EXERCISE OBJECTIVE – Your job with the data below is to output exactly the lines from the one holding "the day after" down to the one holding "administrative, within a", both included, and no others.

SUPPLIED INFORMATION –
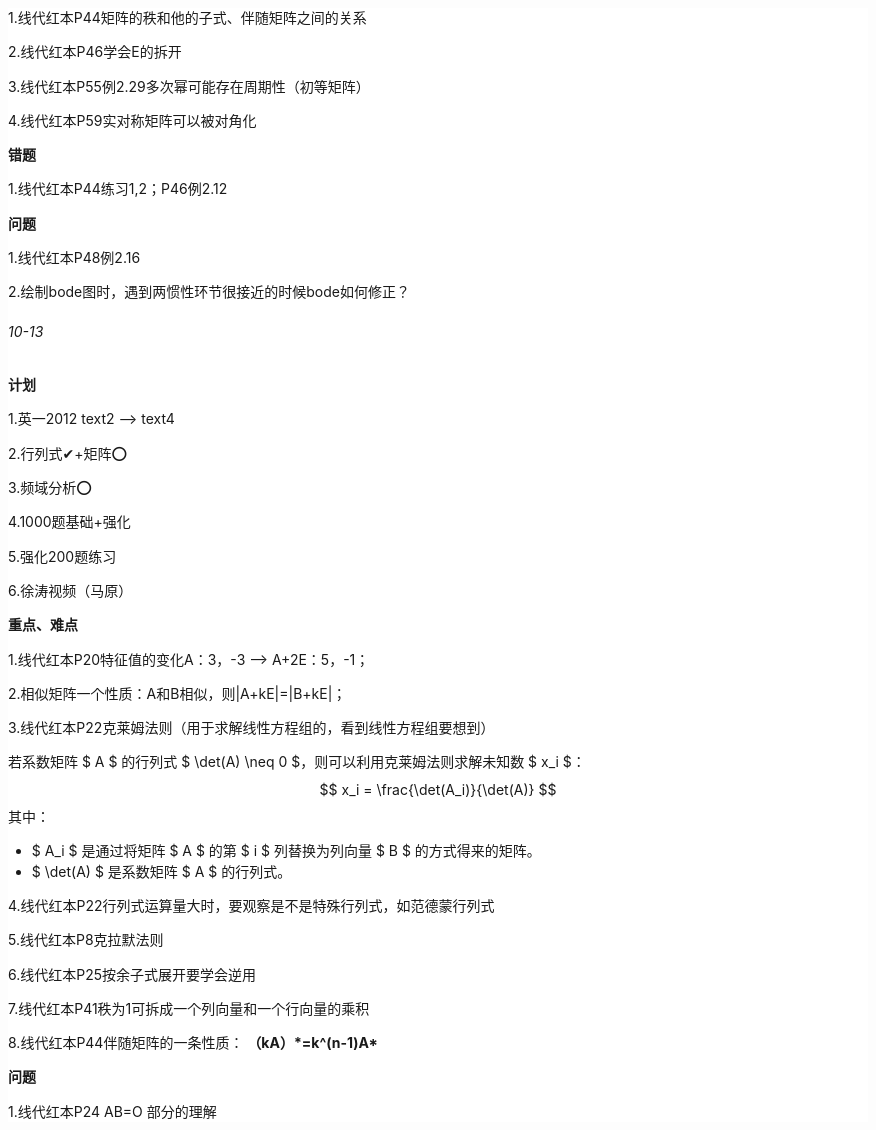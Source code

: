1.线代红本P44矩阵的秩和他的子式、伴随矩阵之间的关系

2.线代红本P46学会E的拆开

3.线代红本P55例2.29多次幂可能存在周期性（初等矩阵）

4.线代红本P59实对称矩阵可以被对角化

**错题**

1.线代红本P44练习1,2；P46例2.12

**问题**

1.线代红本P48例2.16

2.绘制bode图时，遇到两惯性环节很接近的时候bode如何修正？

###### 10-13

**计划**

1.英一2012 text2 —> text4

2.行列式✔+矩阵⭕️

3.频域分析⭕️

4.1000题基础+强化

5.强化200题练习

6.徐涛视频（马原）

**重点、难点**

1.线代红本P20特征值的变化A：3，-3 —> A+2E：5，-1；

2.相似矩阵一个性质：A和B相似，则|A+kE|=|B+kE|；

3.线代红本P22克莱姆法则（用于求解线性方程组的，看到线性方程组要想到）

若系数矩阵 $ A $ 的行列式 $ \det(A) \neq 0 $，则可以利用克莱姆法则求解未知数 $ x_i $：
$$
x_i = \frac{\det(A_i)}{\det(A)}
$$
其中：

- $ A_i $ 是通过将矩阵 $ A $ 的第 $ i $ 列替换为列向量 $ B $ 的方式得来的矩阵。
- $ \det(A) $ 是系数矩阵 $ A $ 的行列式。

4.线代红本P22行列式运算量大时，要观察是不是特殊行列式，如范德蒙行列式

5.线代红本P8克拉默法则

6.线代红本P25按余子式展开要学会逆用

7.线代红本P41秩为1可拆成一个列向量和一个行向量的乘积

8.线代红本P44伴随矩阵的一条性质： **（kA）\*=k^(n-1)A\***

**问题**

1.线代红本P24 AB=O 部分的理解
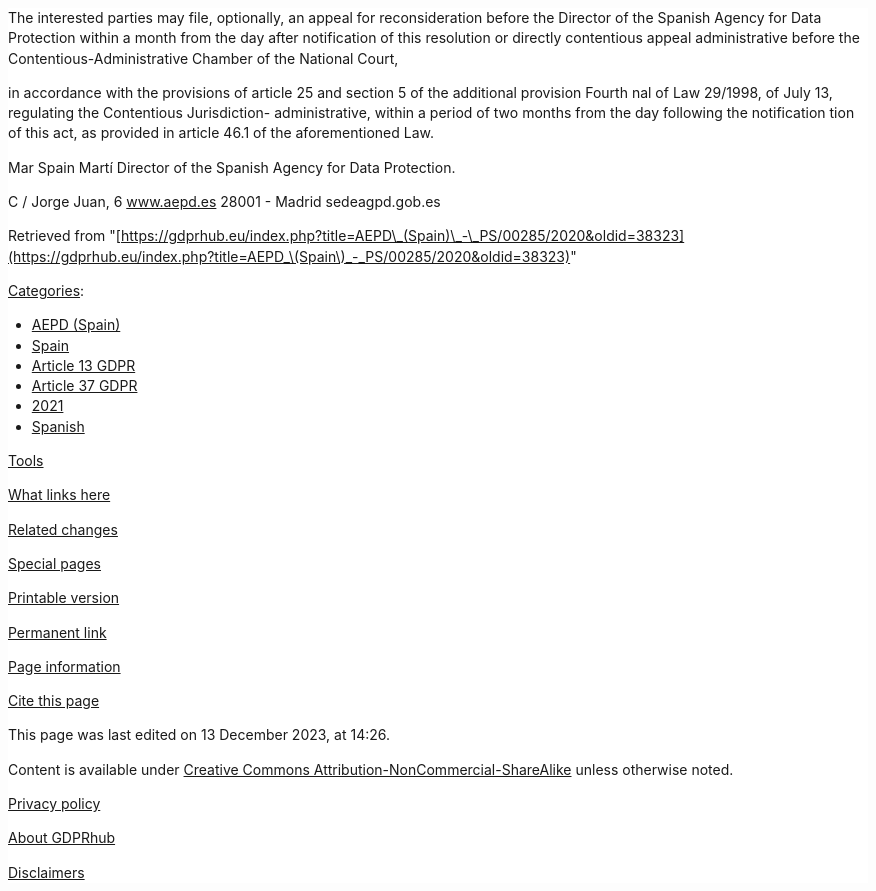 The interested parties may file, optionally, an appeal for reconsideration before the Director
of the Spanish Agency for Data Protection within a month from
the day after notification of this resolution or directly contentious appeal
administrative before the Contentious-Administrative Chamber of the National Court,

in accordance with the provisions of article 25 and section 5 of the additional provision
Fourth nal of Law 29/1998, of July 13, regulating the Contentious Jurisdiction-
administrative, within a period of two months from the day following the notification
tion of this act, as provided in article 46.1 of the aforementioned Law.

Mar Spain Martí
Director of the Spanish Agency for Data Protection.

C / Jorge Juan, 6 www.aepd.es
28001 - Madrid sedeagpd.gob.es

Retrieved from "[https://gdprhub.eu/index.php?title=AEPD\_(Spain)\_-\_PS/00285/2020&oldid=38323](https://gdprhub.eu/index.php?title=AEPD_\(Spain\)_-_PS/00285/2020&oldid=38323)"

[Categories](/index.php?title=Special:Categories "Special:Categories"):

*   [AEPD (Spain)](/index.php?title=Category:AEPD_\(Spain\) "Category:AEPD (Spain)")
*   [Spain](/index.php?title=Category:Spain "Category:Spain")
*   [Article 13 GDPR](/index.php?title=Category:Article_13_GDPR "Category:Article 13 GDPR")
*   [Article 37 GDPR](/index.php?title=Category:Article_37_GDPR "Category:Article 37 GDPR")
*   [2021](/index.php?title=Category:2021 "Category:2021")
*   [Spanish](/index.php?title=Category:Spanish "Category:Spanish")

[Tools](#)

[What links here](/index.php?title=Special:WhatLinksHere/AEPD_\(Spain\)_-_PS/00285/2020 "A list of all wiki pages that link here [j]")

[Related changes](/index.php?title=Special:RecentChangesLinked/AEPD_\(Spain\)_-_PS/00285/2020 "Recent changes in pages linked from this page [k]")

[Special pages](/index.php?title=Special:SpecialPages "A list of all special pages [q]")

[Printable version](javascript:print\(\); "Printable version of this page [p]")

[Permanent link](/index.php?title=AEPD_\(Spain\)_-_PS/00285/2020&oldid=38323 "Permanent link to this revision of this page")

[Page information](/index.php?title=AEPD_\(Spain\)_-_PS/00285/2020&action=info "More information about this page")

[Cite this page](/index.php?title=Special:CiteThisPage&page=AEPD_%28Spain%29_-_PS%2F00285%2F2020&id=38323&wpFormIdentifier=titleform "Information on how to cite this page")

This page was last edited on 13 December 2023, at 14:26.

Content is available under [Creative Commons Attribution-NonCommercial-ShareAlike](https://creativecommons.org/licenses/by-nc-sa/4.0/) unless otherwise noted.

[Privacy policy](/index.php?title=GDPRhub:Privacy_policy)

[About GDPRhub](/index.php?title=GDPRhub:About)

[Disclaimers](/index.php?title=GDPRhub:General_disclaimer)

WRITTEN ANSWER –
the day after notification of this resolution or directly contentious appeal
administrative before the Contentious-Administrative Chamber of the National Court,

in accordance with the provisions of article 25 and section 5 of the additional provision
Fourth nal of Law 29/1998, of July 13, regulating the Contentious Jurisdiction-
administrative, within a period of two months from the day following the notification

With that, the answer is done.